Commander of the Dutch Gold Coast
- ad interim
- In office 2 July 1832 – 16 March 1833
- Monarch: William I of the Netherlands
- Preceded by: Jan Tieleman Jacobus Cremer
- Succeeded by: Martinus Swarte

Personal details
- Born: 22 June 1799 Zutphen, Netherlands
- Died: 16 March 1833 (aged 33) Elmina, Dutch Gold Coast

= Eduard Daniel Leopold van Ingen =

Dutch colonial administrator

Eduard Daniel Leopold baron van Ingen (born 22 June 1799 – 16 March 1833) was a Dutch colonial administrator on the Gold Coast. He was interim commander from 1832 until his death on 16 March 1833.

== Biography ==
Eduard van Ingen was born in Zutphen to baron Antoni Lucas van Ingen, a captain in the Dutch army, and Elisabeth Louise Heckers.

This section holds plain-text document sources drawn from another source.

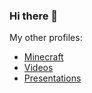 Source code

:### Hi there 👋

My other profiles:

* [Minecraft](https://www.planetminecraft.com/member/dominiksalvet)
* [Videos](https://www.youtube.com/channel/UCYzXppB62dDM0Shg_tWSPfw)
* [Presentations](https://speakerdeck.com/dominiksalvet)

<!--
**dominiksalvet/dominiksalvet** is a ✨ _special_ ✨ repository because its `README.md` (this file) appears on your GitHub profile.

Here are some ideas to get you started:

- 🔭 I’m currently working on ...
- 🌱 I’m currently learning ...
- 👯 I’m looking to collaborate on ...
- 🤔 I’m looking for help with ...
- 💬 Ask me about ...
- 📫 How to reach me: ...
- 😄 Pronouns: ...
- ⚡ Fun fact: ...
-->
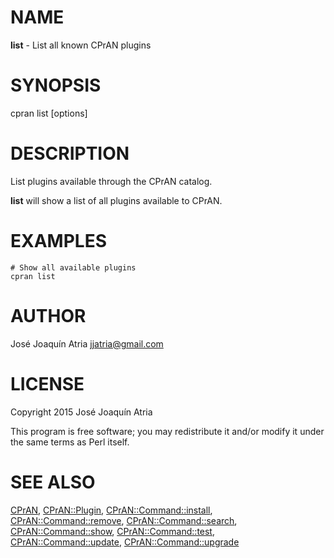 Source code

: # NAME

**list** - List all known CPrAN plugins

# SYNOPSIS

cpran list \[options\]

# DESCRIPTION

List plugins available through the CPrAN catalog.

**list** will show a list of all plugins available to CPrAN.

# EXAMPLES

    # Show all available plugins
    cpran list

# AUTHOR

José Joaquín Atria <jjatria@gmail.com>

# LICENSE

Copyright 2015 José Joaquín Atria

This program is free software; you may redistribute it and/or modify it under
the same terms as Perl itself.

# SEE ALSO

[CPrAN](cpran),
[CPrAN::Plugin](plugin),
[CPrAN::Command::install](install),
[CPrAN::Command::remove](remove),
[CPrAN::Command::search](search),
[CPrAN::Command::show](show),
[CPrAN::Command::test](test),
[CPrAN::Command::update](update),
[CPrAN::Command::upgrade](upgrade)
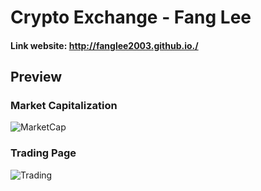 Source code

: # Crypto Exchange - Fang Lee
#### Link website: http://fanglee2003.github.io./

## Preview
### Market Capitalization
![MarketCap](https://user-images.githubusercontent.com/75077747/166134487-6c75fafd-8b1b-4f40-8bdc-d917ae47dcdb.jpg)

### Trading Page
![Trading](https://user-images.githubusercontent.com/75077747/166134560-6291f397-a7e2-48ee-a5f0-08e2dcd758f6.jpg)

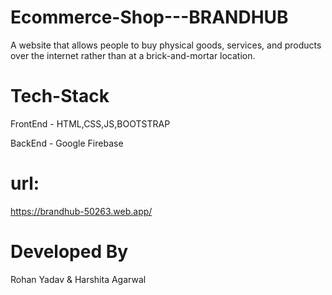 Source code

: # Ecommerce-Shop---BRANDHUB
A website that allows people to buy physical goods, services, and products over the internet rather than at a brick-and-mortar location.
# Tech-Stack 
FrontEnd - HTML,CSS,JS,BOOTSTRAP

BackEnd - Google Firebase
# url:
https://brandhub-50263.web.app/
# Developed By 
Rohan Yadav & Harshita Agarwal
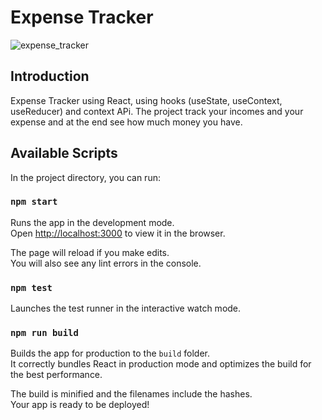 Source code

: # Expense Tracker

![expense_tracker](https://user-images.githubusercontent.com/12187795/92977256-cf601200-f48c-11ea-98a3-2765d3452ed5.png)

## Introduction

Expense Tracker using React, using hooks (useState, useContext, useReducer) and context APi.
The project track your incomes and your expense and at the end see how much money you have.

## Available Scripts

In the project directory, you can run:

### `npm start`

Runs the app in the development mode.<br />
Open [http://localhost:3000](http://localhost:3000) to view it in the browser.

The page will reload if you make edits.<br />
You will also see any lint errors in the console.

### `npm test`

Launches the test runner in the interactive watch mode.<br />

### `npm run build`

Builds the app for production to the `build` folder.<br />
It correctly bundles React in production mode and optimizes the build for the best performance.

The build is minified and the filenames include the hashes.<br />
Your app is ready to be deployed!
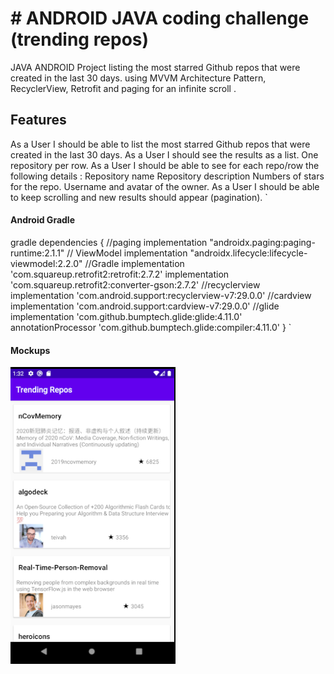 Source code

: 
# # ANDROID JAVA coding challenge (trending repos)
JAVA ANDROID Project listing the most starred Github repos that were created in the last 30 days.
using MVVM Architecture Pattern, RecyclerView, Retrofit and paging for an infinite scroll .

## Features

As a User I should be able to list the most starred Github repos that were created in the last 30 days.
As a User I should see the results as a list. One repository per row.
As a User I should be able to see for each repo/row the following details :
Repository name
Repository description
Numbers of stars for the repo.
Username and avatar of the owner.
As a User I should be able to keep scrolling and new results should appear (pagination).
`
#### Android Gradle
gradle
dependencies {
    //paging
    implementation "androidx.paging:paging-runtime:2.1.1"
    // ViewModel
    implementation "androidx.lifecycle:lifecycle-viewmodel:2.2.0"
    //Gradle
    implementation 'com.squareup.retrofit2:retrofit:2.7.2'
    implementation 'com.squareup.retrofit2:converter-gson:2.7.2'
    //recyclerview
    implementation 'com.android.support:recyclerview-v7:29.0.0'
    //cardview
    implementation 'com.android.support:cardview-v7:29.0.0'
    //glide
    implementation 'com.github.bumptech.glide:glide:4.11.0'
    annotationProcessor 'com.github.bumptech.glide:compiler:4.11.0'
}
`
#### Mockups
![Screenshot](Capture.PNG)
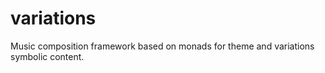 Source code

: # variations
Music composition framework based on monads for theme and variations symbolic content.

Eduard van Ingen was appointed assistant on the Dutch Gold Coast by royal decree of 8 July 1828. He was promoted to resident on 1 July 1829. Van Ingen became acting commander of the Dutch Gold Coast after the previous acting commander Jan Tieleman Jacobus Cremer died in office on 1 July 1832. Van Ingen took office on 2 July 1832.

After Kwadwo Akyampon died on 18 September 1832, Van Ingen sent the military commandant Reinier Klaassen to Kumasi to inform the Asantehene about his death.

Van Ingen himself also died in office on 16 March 1833, reportedly because of alcoholism. He was buried in the Dutch Cemetery of Elmina.